The problem is that the “make a web request” capability is available statically to every part of your program, or any of its dependencies, via public classes like HttpClient. If I’m writing a piece of code that needs to make a web request, nothing can stop me from doing it. I don’t need to be given permission/access to this capability by any other part of the application, I don’t need to even declare in any discoverable way that I’m using this capability, so that others might be aware of my using it. It’s completely unpreventable and untraceable to the rest of the program.

The way that the object-capability model handles this is to dictate how parts of a program can access each capability, and you can use this to track usage of a capability across your program. The object-capability model defines four ways that part of a program can access a capability:

Initial conditions: The runtime of your program may make certain capabilities available to anybody/everybody. This can be a global capability like most language primitives, or the availability can be limited to only parts of the program by classes marked as protected, private or internal.
Parenthood: If an object A creates another object B, then A usually gets a reference to B automatically. This means that A can likely access any capability that B can access.
Endowment: If an object A creates another object B, then A can pass B any/all references it wishes, e.g. via the arguments of the constructor.
Introduction: If an object A has a reference to other objects B and C, then A can give B a reference to C via one of B’s methods.

The reason why it’s so hard to track the “make a web request” capability in most modern programming languages is that it’s widely available through initial conditions—it’s a public class available to the entire program.

Imagine instead if the only place that you were able to call the HttpClient constructor was in Program.cs, and you weren’t able to create subclasses. Basically, imagine if we limited the availability of HttpClient via initial conditions to a single file.

If any other part of our program wants to use HttpClient, it would need to use some other mechanism for transferring capabilities—parenthood, endowment, or introduction. Any library which needs a HttpClient would essentially need to request permission for one via a constructor or method argument. We could track the flow of HttpClients via constructor and method signatures, knowing that they can only possibly originate in Program.cs.

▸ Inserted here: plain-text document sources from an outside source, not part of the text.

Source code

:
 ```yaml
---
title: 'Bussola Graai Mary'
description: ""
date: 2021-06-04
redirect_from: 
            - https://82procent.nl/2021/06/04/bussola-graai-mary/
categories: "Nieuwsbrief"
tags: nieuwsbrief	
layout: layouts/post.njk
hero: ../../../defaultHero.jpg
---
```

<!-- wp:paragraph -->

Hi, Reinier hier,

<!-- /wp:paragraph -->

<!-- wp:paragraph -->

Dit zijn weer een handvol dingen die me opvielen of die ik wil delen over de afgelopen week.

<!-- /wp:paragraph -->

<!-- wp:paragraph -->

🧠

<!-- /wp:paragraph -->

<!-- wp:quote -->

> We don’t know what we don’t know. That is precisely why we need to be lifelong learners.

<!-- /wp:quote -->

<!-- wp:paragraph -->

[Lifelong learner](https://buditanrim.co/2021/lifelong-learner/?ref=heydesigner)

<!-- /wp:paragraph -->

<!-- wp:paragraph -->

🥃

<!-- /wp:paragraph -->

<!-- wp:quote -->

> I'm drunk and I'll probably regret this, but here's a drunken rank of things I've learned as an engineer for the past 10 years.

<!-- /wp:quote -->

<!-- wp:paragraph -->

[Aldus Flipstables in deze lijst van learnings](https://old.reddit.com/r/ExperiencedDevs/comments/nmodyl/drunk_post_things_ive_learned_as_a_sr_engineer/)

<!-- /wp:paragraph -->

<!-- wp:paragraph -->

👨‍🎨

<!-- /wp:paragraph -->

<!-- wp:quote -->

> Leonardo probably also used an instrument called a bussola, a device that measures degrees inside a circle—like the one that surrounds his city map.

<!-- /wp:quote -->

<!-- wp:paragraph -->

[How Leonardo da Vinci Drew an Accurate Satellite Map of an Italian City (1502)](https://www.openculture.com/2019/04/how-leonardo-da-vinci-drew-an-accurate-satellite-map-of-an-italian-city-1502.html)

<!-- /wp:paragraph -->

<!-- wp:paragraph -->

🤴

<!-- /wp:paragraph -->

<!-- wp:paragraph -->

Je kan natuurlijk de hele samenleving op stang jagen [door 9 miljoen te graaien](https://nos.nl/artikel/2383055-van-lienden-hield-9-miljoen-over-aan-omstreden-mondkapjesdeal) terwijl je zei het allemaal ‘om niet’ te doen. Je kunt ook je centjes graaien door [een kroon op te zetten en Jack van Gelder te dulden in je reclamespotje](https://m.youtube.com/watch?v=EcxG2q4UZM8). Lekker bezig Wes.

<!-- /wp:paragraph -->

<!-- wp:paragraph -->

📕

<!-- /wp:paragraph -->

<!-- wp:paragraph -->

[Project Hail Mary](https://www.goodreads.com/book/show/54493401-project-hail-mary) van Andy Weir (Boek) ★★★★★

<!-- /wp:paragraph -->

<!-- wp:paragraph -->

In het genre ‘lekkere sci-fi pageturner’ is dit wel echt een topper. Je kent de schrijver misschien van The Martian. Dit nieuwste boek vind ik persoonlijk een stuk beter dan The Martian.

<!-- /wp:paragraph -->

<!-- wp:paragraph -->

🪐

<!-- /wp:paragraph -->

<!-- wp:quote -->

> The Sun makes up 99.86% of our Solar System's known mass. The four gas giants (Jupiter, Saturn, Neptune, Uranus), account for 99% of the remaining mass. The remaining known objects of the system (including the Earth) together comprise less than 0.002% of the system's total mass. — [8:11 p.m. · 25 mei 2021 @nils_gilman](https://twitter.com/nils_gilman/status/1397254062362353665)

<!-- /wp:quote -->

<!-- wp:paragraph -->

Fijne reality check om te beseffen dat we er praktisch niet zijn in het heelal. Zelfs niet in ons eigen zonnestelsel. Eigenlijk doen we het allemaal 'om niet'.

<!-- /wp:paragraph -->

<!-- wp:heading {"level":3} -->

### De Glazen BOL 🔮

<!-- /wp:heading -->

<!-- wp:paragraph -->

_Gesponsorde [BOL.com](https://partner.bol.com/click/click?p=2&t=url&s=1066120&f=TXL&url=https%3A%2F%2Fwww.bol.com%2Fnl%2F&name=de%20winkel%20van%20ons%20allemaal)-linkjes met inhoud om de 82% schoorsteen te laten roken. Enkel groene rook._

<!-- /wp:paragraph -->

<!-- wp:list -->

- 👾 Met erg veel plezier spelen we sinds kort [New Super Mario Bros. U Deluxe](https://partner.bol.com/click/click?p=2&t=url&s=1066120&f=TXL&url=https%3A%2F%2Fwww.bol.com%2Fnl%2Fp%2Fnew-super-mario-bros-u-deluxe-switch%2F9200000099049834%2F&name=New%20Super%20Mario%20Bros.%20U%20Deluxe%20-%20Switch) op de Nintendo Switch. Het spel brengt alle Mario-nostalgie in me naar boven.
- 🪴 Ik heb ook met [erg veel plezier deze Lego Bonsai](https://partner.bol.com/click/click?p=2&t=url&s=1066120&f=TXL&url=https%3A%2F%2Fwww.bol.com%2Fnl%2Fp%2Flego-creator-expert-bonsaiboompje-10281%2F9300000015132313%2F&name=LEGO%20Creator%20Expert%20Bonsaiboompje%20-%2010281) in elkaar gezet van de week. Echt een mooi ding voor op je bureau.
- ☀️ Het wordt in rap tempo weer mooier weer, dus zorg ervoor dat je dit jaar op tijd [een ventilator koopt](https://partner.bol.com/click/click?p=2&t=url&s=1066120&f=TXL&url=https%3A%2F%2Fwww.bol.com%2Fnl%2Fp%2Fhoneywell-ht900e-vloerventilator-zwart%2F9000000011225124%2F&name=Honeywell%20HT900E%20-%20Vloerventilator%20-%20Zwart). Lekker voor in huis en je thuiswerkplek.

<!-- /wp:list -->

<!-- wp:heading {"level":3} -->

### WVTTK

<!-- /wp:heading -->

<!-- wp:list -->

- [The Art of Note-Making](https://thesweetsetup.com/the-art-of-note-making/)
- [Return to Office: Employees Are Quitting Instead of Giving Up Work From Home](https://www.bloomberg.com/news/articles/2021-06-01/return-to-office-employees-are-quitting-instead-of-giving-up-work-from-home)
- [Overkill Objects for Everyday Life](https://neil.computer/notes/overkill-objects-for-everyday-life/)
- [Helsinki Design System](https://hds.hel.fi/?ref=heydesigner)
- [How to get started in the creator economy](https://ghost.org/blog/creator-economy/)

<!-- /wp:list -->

This is very similar to how dependency injection and inversion of control work in object-oriented programming languages, but we usually only use these techniques for our own code—the public classes in the language’s standard library usually don’t work this way.

Another key point in the object capability model is that references to objects should be unforgeable. Unless an object is given a reference through one of the four means above—initial conditions, parenthood, endowment, or introduction—it can’t possibly forge its own copy.

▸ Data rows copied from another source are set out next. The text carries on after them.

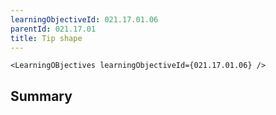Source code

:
 ```yaml
---
learningObjectiveId: 021.17.01.06
parentId: 021.17.01
title: Tip shape
---
```


```tsx eval
<LearningOBjectives learningObjectiveId={021.17.01.06} />
```

## Summary
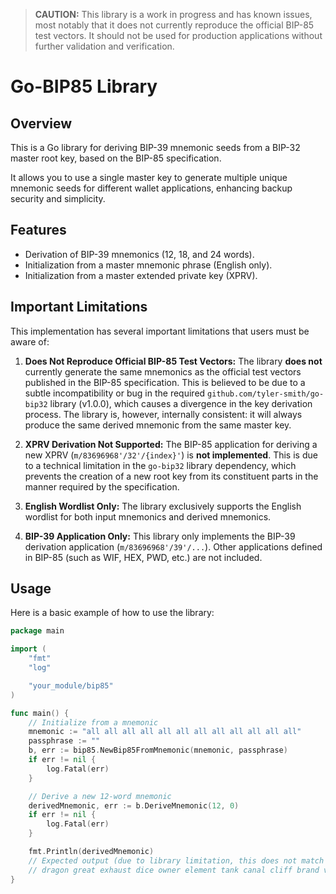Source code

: > **CAUTION:** This library is a work in progress and has known issues, most notably that it does not currently reproduce the official BIP-85 test vectors. It should not be used for production applications without further validation and verification.

# Go-BIP85 Library

## Overview

This is a Go library for deriving BIP-39 mnemonic seeds from a BIP-32 master root key, based on the BIP-85 specification.

It allows you to use a single master key to generate multiple unique mnemonic seeds for different wallet applications, enhancing backup security and simplicity.

## Features

- Derivation of BIP-39 mnemonics (12, 18, and 24 words).
- Initialization from a master mnemonic phrase (English only).
- Initialization from a master extended private key (XPRV).

## Important Limitations

This implementation has several important limitations that users must be aware of:

1.  **Does Not Reproduce Official BIP-85 Test Vectors:** The library **does not** currently generate the same mnemonics as the official test vectors published in the BIP-85 specification. This is believed to be due to a subtle incompatibility or bug in the required `github.com/tyler-smith/go-bip32` library (v1.0.0), which causes a divergence in the key derivation process. The library is, however, internally consistent: it will always produce the same derived mnemonic from the same master key.

2.  **XPRV Derivation Not Supported:** The BIP-85 application for deriving a new XPRV (`m/83696968'/32'/{index}'`) is **not implemented**. This is due to a technical limitation in the `go-bip32` library dependency, which prevents the creation of a new root key from its constituent parts in the manner required by the specification.

3.  **English Wordlist Only:** The library exclusively supports the English wordlist for both input mnemonics and derived mnemonics.

4.  **BIP-39 Application Only:** This library only implements the BIP-39 derivation application (`m/83696968'/39'/...`). Other applications defined in BIP-85 (such as WIF, HEX, PWD, etc.) are not included.

## Usage

Here is a basic example of how to use the library:

```go
package main

import (
	"fmt"
	"log"

	"your_module/bip85"
)

func main() {
	// Initialize from a mnemonic
	mnemonic := "all all all all all all all all all all all all"
	passphrase := ""
	b, err := bip85.NewBip85FromMnemonic(mnemonic, passphrase)
	if err != nil {
		log.Fatal(err)
	}

	// Derive a new 12-word mnemonic
	derivedMnemonic, err := b.DeriveMnemonic(12, 0)
	if err != nil {
		log.Fatal(err)
	}

	fmt.Println(derivedMnemonic)
	// Expected output (due to library limitation, this does not match the official spec):
	// dragon great exhaust dice owner element tank canal cliff brand vibrant twelve
}
```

Most programming languages don’t allow you to forge object references. Some do, like how in C you can cast an arbitrary integer to a pointer to obtain a reference to an object/value. But most languages since C don’t allow this.

But not all capabilities are objects in your runtime, and not all references are object references. Think about access to a database or a web service endpoint, which usually have a connection string or a URL. This is a reference, but it’s just an ordinary string.

Your appsettings.json or web.config file is an initial condition for obtaining such a reference to a database or web service endpoint, and usually access to these values is limited to Startup.cs so you can track the flow of these references via constructor and method arguments. From the perspective of the object-capability model, this is great news.

Unfortunately they can also be hard-coded into the program source anywhere, or reconstructed from a template and environment name, etc. These references are forgeable—they break the rules of the object-capability model, and make it impossible to track usage of the capability.

Why does this all matter? So what if some arbitrary part of my code-base can make a web request without my knowledge? What’s the big deal? Well for one this could be a security problem if a library you depend on suddenly started exfiltrating data because it has full access to your filesystem and the internet. This isn’t a hypothetical threat either, something just like this happened with the event-stream NPM package.

It also makes it really hard to reason about program behaviour when you have no way of knowing which parts of your program have access to which capabilities. If your program has a bug and you identify the cause to be an unwanted call to another service or local process, and there’s no limit to which parts of your code-base could be doing this, it’s a lot harder to track down the source of the problem.

The object-capability model addresses these problems by limiting the ways that capabilities can be passed around your application to one of four methods: initial conditions, parenthood, endowment, and introduction. By further restricting which capabilities are freely available across our entire codebase via initial conditions, we can restrict which pieces of code can access each capability, track how the capabilities are passed from one class to another via constructor or method arguments, and have a better understanding of what our program is doing and where.